Task directions
If an entry contains a picture, omit that picture and transcribe everything else exactly.

The data
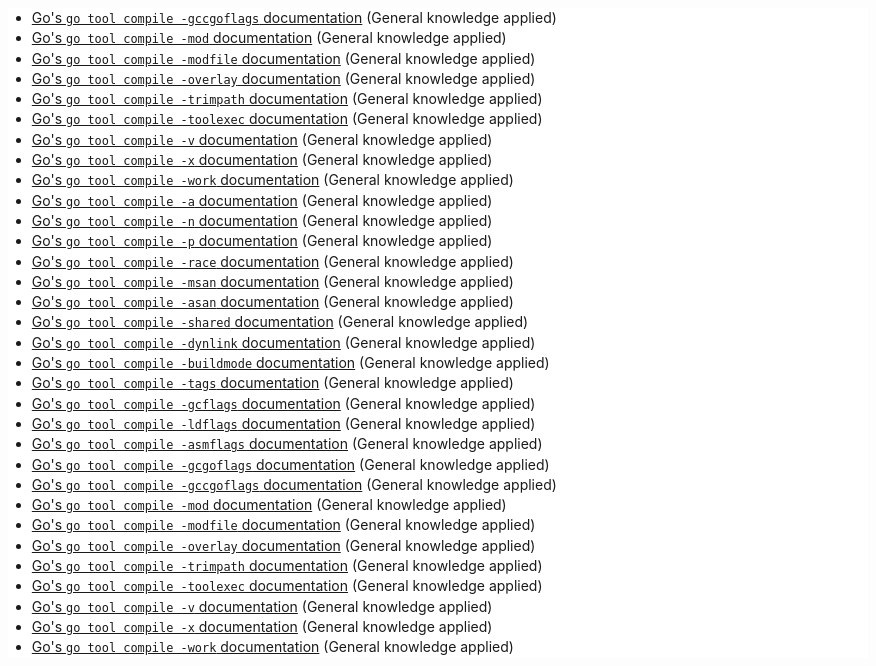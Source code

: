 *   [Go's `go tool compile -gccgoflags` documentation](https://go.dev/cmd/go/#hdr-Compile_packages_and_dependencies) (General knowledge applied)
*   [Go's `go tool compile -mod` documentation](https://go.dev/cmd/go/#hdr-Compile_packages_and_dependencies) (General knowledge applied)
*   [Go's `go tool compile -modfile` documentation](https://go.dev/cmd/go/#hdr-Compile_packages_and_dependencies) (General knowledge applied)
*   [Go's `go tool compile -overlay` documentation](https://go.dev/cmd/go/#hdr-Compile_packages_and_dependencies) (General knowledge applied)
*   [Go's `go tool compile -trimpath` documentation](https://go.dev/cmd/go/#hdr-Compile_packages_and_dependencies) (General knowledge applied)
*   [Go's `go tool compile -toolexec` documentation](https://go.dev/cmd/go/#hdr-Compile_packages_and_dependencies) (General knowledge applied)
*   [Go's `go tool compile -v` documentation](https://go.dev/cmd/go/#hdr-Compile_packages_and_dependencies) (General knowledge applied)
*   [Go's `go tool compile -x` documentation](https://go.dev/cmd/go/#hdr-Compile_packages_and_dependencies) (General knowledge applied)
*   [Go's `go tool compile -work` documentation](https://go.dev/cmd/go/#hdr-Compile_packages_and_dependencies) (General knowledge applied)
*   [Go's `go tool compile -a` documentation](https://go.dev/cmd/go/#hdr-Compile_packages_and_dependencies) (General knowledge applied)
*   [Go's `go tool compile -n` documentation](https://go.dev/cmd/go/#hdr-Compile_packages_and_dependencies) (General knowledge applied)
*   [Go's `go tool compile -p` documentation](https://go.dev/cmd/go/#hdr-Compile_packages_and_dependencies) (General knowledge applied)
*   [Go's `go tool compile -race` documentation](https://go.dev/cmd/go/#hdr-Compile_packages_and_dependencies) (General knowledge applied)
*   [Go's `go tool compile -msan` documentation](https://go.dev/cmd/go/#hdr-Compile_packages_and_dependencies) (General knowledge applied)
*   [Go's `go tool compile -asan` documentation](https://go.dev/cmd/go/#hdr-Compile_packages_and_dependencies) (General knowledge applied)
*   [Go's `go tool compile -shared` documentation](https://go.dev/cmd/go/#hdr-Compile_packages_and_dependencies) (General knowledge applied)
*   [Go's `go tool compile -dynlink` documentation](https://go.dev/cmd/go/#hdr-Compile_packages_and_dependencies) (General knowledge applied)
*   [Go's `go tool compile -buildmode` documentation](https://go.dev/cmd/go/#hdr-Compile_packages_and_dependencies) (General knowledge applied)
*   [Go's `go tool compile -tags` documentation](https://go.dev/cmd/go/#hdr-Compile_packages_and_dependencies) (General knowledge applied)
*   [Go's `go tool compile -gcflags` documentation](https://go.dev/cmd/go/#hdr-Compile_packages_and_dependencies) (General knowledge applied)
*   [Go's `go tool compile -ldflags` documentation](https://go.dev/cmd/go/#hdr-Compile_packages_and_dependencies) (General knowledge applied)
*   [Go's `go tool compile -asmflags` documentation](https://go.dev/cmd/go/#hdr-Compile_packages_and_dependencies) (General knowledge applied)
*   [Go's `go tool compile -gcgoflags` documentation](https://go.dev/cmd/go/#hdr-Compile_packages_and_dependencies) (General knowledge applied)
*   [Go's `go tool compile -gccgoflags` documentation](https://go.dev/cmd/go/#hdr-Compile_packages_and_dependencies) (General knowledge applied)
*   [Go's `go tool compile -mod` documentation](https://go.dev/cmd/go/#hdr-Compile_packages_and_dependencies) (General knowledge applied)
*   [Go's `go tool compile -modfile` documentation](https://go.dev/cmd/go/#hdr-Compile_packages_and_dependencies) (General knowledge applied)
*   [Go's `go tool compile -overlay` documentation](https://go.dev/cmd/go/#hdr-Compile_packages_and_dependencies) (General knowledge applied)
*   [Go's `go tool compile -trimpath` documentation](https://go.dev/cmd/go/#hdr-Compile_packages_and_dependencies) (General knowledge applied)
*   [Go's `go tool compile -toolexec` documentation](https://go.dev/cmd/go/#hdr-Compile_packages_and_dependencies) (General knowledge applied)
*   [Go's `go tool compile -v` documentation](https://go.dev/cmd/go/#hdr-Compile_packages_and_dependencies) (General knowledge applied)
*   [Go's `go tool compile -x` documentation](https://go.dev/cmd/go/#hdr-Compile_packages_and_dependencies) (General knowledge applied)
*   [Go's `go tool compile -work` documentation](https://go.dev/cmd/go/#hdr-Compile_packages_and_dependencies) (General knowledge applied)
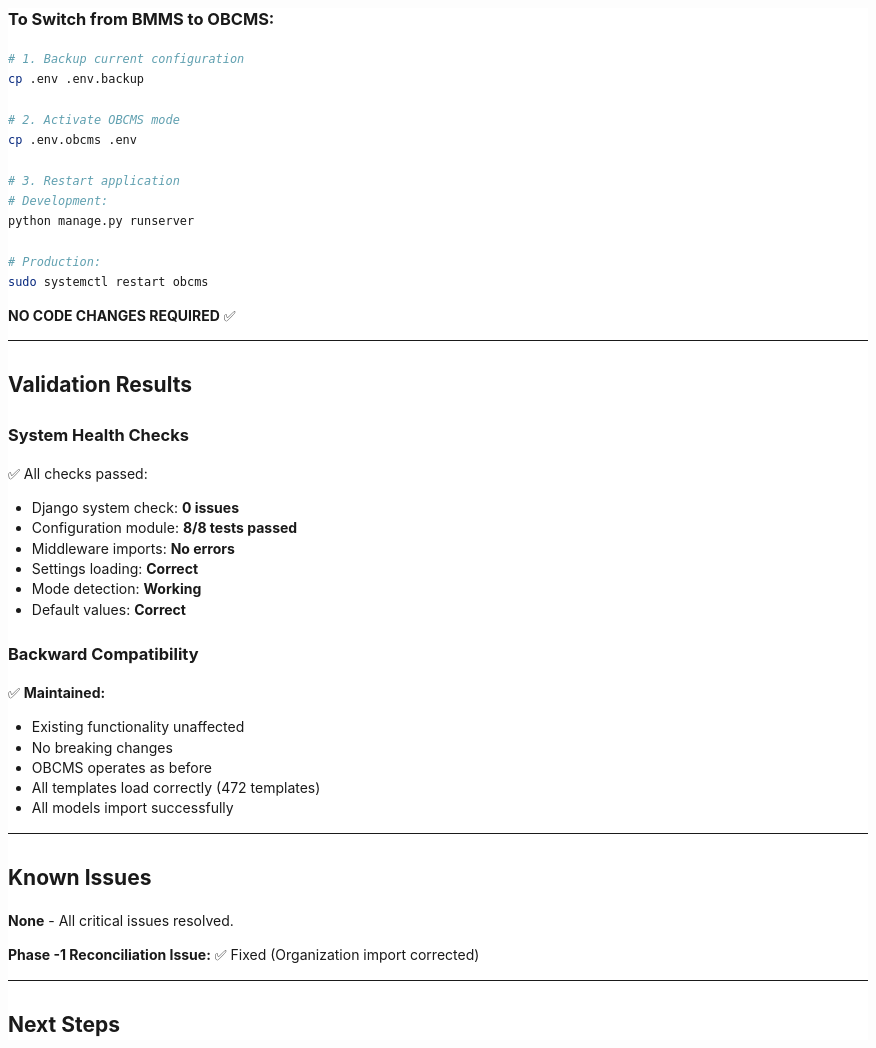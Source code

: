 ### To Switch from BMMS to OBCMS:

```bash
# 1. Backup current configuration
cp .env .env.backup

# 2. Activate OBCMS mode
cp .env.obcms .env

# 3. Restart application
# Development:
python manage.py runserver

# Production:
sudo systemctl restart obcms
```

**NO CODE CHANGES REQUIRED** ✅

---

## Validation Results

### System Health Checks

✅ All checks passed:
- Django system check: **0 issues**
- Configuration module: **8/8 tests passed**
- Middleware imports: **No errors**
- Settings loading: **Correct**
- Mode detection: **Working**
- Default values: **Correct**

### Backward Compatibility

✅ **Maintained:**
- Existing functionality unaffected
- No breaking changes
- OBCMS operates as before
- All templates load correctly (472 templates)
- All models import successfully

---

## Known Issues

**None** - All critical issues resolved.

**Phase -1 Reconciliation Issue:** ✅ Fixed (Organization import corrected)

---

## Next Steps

Exercise answer
Source code

: *   [Go's `go tool compile -gccgoflags` documentation](https://go.dev/cmd/go/#hdr-Compile_packages_and_dependencies) (General knowledge applied)
*   [Go's `go tool compile -mod` documentation](https://go.dev/cmd/go/#hdr-Compile_packages_and_dependencies) (General knowledge applied)
*   [Go's `go tool compile -modfile` documentation](https://go.dev/cmd/go/#hdr-Compile_packages_and_dependencies) (General knowledge applied)
*   [Go's `go tool compile -overlay` documentation](https://go.dev/cmd/go/#hdr-Compile_packages_and_dependencies) (General knowledge applied)
*   [Go's `go tool compile -trimpath` documentation](https://go.dev/cmd/go/#hdr-Compile_packages_and_dependencies) (General knowledge applied)
*   [Go's `go tool compile -toolexec` documentation](https://go.dev/cmd/go/#hdr-Compile_packages_and_dependencies) (General knowledge applied)
*   [Go's `go tool compile -v` documentation](https://go.dev/cmd/go/#hdr-Compile_packages_and_dependencies) (General knowledge applied)
*   [Go's `go tool compile -x` documentation](https://go.dev/cmd/go/#hdr-Compile_packages_and_dependencies) (General knowledge applied)
*   [Go's `go tool compile -work` documentation](https://go.dev/cmd/go/#hdr-Compile_packages_and_dependencies) (General knowledge applied)
*   [Go's `go tool compile -a` documentation](https://go.dev/cmd/go/#hdr-Compile_packages_and_dependencies) (General knowledge applied)
*   [Go's `go tool compile -n` documentation](https://go.dev/cmd/go/#hdr-Compile_packages_and_dependencies) (General knowledge applied)
*   [Go's `go tool compile -p` documentation](https://go.dev/cmd/go/#hdr-Compile_packages_and_dependencies) (General knowledge applied)
*   [Go's `go tool compile -race` documentation](https://go.dev/cmd/go/#hdr-Compile_packages_and_dependencies) (General knowledge applied)
*   [Go's `go tool compile -msan` documentation](https://go.dev/cmd/go/#hdr-Compile_packages_and_dependencies) (General knowledge applied)
*   [Go's `go tool compile -asan` documentation](https://go.dev/cmd/go/#hdr-Compile_packages_and_dependencies) (General knowledge applied)
*   [Go's `go tool compile -shared` documentation](https://go.dev/cmd/go/#hdr-Compile_packages_and_dependencies) (General knowledge applied)
*   [Go's `go tool compile -dynlink` documentation](https://go.dev/cmd/go/#hdr-Compile_packages_and_dependencies) (General knowledge applied)
*   [Go's `go tool compile -buildmode` documentation](https://go.dev/cmd/go/#hdr-Compile_packages_and_dependencies) (General knowledge applied)
*   [Go's `go tool compile -tags` documentation](https://go.dev/cmd/go/#hdr-Compile_packages_and_dependencies) (General knowledge applied)
*   [Go's `go tool compile -gcflags` documentation](https://go.dev/cmd/go/#hdr-Compile_packages_and_dependencies) (General knowledge applied)
*   [Go's `go tool compile -ldflags` documentation](https://go.dev/cmd/go/#hdr-Compile_packages_and_dependencies) (General knowledge applied)
*   [Go's `go tool compile -asmflags` documentation](https://go.dev/cmd/go/#hdr-Compile_packages_and_dependencies) (General knowledge applied)
*   [Go's `go tool compile -gcgoflags` documentation](https://go.dev/cmd/go/#hdr-Compile_packages_and_dependencies) (General knowledge applied)
*   [Go's `go tool compile -gccgoflags` documentation](https://go.dev/cmd/go/#hdr-Compile_packages_and_dependencies) (General knowledge applied)
*   [Go's `go tool compile -mod` documentation](https://go.dev/cmd/go/#hdr-Compile_packages_and_dependencies) (General knowledge applied)
*   [Go's `go tool compile -modfile` documentation](https://go.dev/cmd/go/#hdr-Compile_packages_and_dependencies) (General knowledge applied)
*   [Go's `go tool compile -overlay` documentation](https://go.dev/cmd/go/#hdr-Compile_packages_and_dependencies) (General knowledge applied)
*   [Go's `go tool compile -trimpath` documentation](https://go.dev/cmd/go/#hdr-Compile_packages_and_dependencies) (General knowledge applied)
*   [Go's `go tool compile -toolexec` documentation](https://go.dev/cmd/go/#hdr-Compile_packages_and_dependencies) (General knowledge applied)
*   [Go's `go tool compile -v` documentation](https://go.dev/cmd/go/#hdr-Compile_packages_and_dependencies) (General knowledge applied)
*   [Go's `go tool compile -x` documentation](https://go.dev/cmd/go/#hdr-Compile_packages_and_dependencies) (General knowledge applied)
*   [Go's `go tool compile -work` documentation](https://go.dev/cmd/go/#hdr-Compile_packages_and_dependencies) (General knowledge applied)
Source code

: ### To Switch from BMMS to OBCMS:

```bash
# 1. Backup current configuration
cp .env .env.backup

# 2. Activate OBCMS mode
cp .env.obcms .env

# 3. Restart application
# Development:
python manage.py runserver

# Production:
sudo systemctl restart obcms
```

**NO CODE CHANGES REQUIRED** ✅

---

## Validation Results

### System Health Checks

✅ All checks passed:
- Django system check: **0 issues**
- Configuration module: **8/8 tests passed**
- Middleware imports: **No errors**
- Settings loading: **Correct**
- Mode detection: **Working**
- Default values: **Correct**

### Backward Compatibility

✅ **Maintained:**
- Existing functionality unaffected
- No breaking changes
- OBCMS operates as before
- All templates load correctly (472 templates)
- All models import successfully

---

## Known Issues

**None** - All critical issues resolved.

**Phase -1 Reconciliation Issue:** ✅ Fixed (Organization import corrected)

---

## Next Steps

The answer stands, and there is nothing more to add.